OpenCL: Compute, Cryptography, and Bandwidth
Shader Performance: FP32 vs. FP64
Let’s start with an OpenCL benchmark, which should push the theoretical ceiling of 32- and 64-bit compute performance.
Sandra's Cryptography module is next. It’s remarkable how well the older FirePro W9000 keeps up. The distance between the W9100 and the W8100 is right around where it should be based on each card's specifications.
Although these benchmarks are synthetic in nature, they still illustrate Nvidia’s half-hearted support of OpenCL. Yes, the company offers its proprietary CUDA API, and there are plenty of applications that support it. Increasingly, though, ISVs looking for a broader customer base don't want to support two languages, and OpenCL is gaining traction as a result. Even long-time bastions of CUDA support like Adobe are adopting OpenCL.

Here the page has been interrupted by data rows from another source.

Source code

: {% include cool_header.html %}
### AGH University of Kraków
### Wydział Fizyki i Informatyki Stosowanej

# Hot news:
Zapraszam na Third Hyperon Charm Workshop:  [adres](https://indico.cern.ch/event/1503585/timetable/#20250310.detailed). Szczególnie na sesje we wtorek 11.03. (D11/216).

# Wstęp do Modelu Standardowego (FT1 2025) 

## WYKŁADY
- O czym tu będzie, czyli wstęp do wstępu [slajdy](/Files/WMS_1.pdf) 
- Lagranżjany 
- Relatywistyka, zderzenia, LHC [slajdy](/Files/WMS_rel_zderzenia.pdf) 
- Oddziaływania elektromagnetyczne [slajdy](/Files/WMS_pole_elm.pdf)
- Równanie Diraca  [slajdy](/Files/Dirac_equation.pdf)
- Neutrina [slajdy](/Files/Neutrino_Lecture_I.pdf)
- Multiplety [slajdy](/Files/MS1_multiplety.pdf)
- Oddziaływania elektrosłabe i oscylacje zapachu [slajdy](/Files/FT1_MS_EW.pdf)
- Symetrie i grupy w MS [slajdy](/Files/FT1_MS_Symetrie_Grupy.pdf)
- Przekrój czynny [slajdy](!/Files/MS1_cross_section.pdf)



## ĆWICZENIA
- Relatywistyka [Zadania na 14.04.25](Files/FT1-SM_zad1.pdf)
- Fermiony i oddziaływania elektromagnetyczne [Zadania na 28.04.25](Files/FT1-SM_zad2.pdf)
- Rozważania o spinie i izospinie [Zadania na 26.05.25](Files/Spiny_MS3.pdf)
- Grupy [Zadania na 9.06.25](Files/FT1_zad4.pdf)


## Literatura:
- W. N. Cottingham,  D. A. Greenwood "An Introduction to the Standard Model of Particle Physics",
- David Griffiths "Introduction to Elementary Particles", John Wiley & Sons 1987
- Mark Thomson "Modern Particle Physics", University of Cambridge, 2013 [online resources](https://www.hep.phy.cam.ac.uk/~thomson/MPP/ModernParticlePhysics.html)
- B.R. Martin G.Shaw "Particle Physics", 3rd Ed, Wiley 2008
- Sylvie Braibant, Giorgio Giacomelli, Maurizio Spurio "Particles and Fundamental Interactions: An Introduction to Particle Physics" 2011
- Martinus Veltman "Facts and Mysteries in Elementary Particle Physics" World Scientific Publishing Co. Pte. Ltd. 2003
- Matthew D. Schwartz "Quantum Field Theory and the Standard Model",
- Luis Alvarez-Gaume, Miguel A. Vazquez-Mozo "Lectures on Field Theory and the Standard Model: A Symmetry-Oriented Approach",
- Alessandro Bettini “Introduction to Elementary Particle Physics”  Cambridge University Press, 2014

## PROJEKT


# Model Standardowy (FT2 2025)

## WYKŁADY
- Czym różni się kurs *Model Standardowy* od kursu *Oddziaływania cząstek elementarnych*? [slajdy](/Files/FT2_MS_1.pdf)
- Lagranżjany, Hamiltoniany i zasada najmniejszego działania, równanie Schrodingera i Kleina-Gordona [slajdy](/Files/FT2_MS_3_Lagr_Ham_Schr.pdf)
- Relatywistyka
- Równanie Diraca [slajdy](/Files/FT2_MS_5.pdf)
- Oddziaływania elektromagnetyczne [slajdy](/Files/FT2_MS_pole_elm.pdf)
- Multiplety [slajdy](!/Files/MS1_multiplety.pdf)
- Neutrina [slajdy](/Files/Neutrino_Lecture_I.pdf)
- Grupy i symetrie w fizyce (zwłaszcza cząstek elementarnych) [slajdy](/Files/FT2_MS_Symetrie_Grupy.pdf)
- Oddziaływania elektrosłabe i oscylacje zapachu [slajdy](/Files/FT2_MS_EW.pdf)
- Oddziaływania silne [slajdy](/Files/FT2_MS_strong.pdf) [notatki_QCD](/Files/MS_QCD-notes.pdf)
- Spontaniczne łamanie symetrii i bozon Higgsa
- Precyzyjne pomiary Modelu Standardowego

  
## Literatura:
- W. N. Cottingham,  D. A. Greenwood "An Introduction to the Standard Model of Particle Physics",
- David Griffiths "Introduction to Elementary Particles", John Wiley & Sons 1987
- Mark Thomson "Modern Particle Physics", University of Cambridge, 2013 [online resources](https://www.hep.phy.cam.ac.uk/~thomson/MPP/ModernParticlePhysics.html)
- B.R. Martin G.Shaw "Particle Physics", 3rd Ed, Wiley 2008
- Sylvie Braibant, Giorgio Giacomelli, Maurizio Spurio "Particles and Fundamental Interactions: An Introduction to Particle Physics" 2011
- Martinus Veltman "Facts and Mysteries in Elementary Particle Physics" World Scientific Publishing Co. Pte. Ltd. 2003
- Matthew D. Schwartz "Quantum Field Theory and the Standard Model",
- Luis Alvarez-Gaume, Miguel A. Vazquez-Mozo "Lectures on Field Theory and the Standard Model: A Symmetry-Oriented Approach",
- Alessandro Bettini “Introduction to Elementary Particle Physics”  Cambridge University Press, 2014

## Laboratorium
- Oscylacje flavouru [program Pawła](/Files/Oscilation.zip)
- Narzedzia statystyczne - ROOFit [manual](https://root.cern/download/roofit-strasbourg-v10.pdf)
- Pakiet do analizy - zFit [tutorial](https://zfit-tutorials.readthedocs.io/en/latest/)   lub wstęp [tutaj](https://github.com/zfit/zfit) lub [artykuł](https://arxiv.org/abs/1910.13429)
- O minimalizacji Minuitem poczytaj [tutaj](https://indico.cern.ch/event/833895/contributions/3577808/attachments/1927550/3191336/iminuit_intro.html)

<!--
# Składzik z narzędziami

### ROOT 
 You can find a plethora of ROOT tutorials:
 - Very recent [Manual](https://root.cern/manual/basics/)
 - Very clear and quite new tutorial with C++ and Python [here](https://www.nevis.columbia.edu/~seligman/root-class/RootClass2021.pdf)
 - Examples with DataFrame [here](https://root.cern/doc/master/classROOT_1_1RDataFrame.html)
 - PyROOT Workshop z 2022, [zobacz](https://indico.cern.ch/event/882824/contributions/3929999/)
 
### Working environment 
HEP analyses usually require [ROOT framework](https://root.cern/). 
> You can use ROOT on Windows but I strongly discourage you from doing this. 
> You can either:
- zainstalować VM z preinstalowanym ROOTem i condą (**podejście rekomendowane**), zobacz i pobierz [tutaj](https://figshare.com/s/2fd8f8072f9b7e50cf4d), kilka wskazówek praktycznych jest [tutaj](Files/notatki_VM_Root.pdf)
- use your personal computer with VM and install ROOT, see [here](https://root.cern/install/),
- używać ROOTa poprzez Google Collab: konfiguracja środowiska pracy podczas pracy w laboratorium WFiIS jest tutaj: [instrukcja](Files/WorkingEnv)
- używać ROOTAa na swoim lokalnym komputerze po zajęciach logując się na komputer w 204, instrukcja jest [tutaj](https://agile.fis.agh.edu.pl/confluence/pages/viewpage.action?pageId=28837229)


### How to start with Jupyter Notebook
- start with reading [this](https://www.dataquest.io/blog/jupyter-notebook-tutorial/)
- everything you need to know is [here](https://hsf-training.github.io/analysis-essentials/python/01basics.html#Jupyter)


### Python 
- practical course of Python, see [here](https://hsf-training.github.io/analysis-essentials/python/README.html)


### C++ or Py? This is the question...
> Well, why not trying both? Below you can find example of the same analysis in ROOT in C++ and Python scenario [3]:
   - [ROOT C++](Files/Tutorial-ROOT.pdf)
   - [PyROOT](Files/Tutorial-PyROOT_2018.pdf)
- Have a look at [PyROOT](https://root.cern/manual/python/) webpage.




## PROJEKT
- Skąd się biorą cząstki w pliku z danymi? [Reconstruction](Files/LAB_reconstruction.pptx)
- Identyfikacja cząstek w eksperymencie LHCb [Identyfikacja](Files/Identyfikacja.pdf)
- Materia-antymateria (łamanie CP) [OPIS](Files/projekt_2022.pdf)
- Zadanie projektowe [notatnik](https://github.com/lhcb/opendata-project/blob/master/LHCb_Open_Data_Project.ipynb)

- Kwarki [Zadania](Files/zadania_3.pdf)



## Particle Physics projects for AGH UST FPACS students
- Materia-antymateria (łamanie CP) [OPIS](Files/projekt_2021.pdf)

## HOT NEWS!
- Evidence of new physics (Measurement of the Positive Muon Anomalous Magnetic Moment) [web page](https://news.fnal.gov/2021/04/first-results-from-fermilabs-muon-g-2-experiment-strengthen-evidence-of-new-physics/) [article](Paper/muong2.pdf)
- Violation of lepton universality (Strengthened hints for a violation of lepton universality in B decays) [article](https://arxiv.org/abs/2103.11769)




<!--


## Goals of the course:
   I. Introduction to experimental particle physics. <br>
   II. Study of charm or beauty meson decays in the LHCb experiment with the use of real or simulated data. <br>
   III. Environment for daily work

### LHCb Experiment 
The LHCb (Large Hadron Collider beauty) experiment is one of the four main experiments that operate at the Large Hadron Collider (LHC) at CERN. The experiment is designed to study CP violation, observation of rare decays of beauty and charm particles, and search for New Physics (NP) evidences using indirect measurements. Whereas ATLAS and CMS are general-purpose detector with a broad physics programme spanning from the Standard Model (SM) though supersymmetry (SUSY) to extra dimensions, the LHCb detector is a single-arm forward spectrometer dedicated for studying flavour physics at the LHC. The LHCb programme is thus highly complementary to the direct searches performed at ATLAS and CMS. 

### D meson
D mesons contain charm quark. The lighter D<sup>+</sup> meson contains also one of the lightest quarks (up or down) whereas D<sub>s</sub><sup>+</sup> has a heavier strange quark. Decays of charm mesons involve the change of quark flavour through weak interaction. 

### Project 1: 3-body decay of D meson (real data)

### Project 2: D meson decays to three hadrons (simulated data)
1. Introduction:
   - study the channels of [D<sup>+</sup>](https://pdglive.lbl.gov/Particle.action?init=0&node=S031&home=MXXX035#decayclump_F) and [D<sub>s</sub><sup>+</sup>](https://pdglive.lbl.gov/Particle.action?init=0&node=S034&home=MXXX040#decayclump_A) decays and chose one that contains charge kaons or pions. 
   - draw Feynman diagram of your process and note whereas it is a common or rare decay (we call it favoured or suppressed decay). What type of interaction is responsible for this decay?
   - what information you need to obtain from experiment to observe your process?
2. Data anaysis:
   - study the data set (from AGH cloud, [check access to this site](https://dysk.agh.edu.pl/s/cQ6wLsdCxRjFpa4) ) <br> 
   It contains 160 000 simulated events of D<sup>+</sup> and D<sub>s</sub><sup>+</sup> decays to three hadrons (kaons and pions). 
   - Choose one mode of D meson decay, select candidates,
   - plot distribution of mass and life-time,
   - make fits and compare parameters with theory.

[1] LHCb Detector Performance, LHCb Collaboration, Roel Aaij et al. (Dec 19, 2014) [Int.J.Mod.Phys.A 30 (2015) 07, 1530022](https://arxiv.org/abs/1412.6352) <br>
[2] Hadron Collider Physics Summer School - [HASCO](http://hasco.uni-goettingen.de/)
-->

Folding It Up: Folding@Home
Let’s run the Folding@Home benchmark on this card. Even though few professionals would use a workstation-class board for this (or cryptocurrency mining), the test does give us a more real-world look at compute performance.
Once again, the gap between each card's performance is what we'd expect in light of their specifications. This chart demonstrates nicely how well AMD's architecture scales in scenarios without overhead.
Memory Bandwidth
Conversely, when comparing memory bandwidth under OpenCL to Direct3D 11, Nvidia demonstrates that putting more effort into optimizing drivers makes a quantifiable difference.
As we move on to our application benchmarks, keep these synthetics tests in mind. They help decipher the performance results of real-world metrics, which are subject to influence from other platform subsystems.
At least for now, we have to question whether Nvidia's lackluster support for OpenCL and emphasis on CUDA is the best strategy. Only time will tell.